- Your goal -
Extract all lines that hold "otro" from the records below.

- Material shown -
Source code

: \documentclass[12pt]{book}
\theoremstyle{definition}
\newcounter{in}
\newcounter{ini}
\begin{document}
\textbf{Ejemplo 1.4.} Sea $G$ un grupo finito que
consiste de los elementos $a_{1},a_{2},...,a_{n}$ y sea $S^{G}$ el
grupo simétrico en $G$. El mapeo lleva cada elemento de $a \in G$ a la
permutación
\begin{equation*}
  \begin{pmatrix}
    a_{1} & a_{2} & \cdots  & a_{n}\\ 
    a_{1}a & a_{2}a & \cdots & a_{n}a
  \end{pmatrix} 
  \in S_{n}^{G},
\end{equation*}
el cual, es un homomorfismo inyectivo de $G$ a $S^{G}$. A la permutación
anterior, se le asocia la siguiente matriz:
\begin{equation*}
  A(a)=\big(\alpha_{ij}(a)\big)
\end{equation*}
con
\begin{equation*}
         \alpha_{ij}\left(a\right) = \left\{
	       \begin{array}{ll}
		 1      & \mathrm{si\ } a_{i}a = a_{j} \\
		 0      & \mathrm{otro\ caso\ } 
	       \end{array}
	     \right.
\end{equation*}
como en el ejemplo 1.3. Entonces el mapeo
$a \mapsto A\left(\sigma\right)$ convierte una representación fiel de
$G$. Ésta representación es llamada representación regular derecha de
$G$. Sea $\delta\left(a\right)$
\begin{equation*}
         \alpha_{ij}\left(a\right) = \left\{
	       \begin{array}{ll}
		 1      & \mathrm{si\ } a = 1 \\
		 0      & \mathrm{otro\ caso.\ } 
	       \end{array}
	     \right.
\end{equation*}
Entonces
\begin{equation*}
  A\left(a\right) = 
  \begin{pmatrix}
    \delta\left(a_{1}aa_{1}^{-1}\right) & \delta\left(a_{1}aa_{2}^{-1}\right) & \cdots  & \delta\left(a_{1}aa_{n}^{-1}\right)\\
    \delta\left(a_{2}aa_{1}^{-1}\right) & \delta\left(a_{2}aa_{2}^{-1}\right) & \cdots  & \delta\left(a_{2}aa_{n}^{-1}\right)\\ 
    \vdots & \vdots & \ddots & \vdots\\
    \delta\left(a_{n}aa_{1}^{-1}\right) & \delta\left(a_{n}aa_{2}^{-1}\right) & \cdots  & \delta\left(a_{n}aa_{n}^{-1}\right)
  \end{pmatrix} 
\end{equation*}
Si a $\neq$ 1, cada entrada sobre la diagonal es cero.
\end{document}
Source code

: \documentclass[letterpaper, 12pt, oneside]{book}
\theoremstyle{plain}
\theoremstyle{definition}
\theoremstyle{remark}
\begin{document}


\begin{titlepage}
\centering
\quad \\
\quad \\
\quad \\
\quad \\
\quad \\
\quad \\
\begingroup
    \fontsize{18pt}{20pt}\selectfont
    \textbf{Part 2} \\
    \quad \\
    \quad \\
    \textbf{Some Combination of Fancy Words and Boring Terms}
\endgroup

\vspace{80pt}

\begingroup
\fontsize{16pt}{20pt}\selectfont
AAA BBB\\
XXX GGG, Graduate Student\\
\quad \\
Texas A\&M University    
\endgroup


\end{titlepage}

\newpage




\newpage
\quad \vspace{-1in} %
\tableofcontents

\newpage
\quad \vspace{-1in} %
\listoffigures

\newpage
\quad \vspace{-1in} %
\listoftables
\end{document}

- Exercise result -
		 0      & \mathrm{otro\ caso\ } 
		 0      & \mathrm{otro\ caso.\ } 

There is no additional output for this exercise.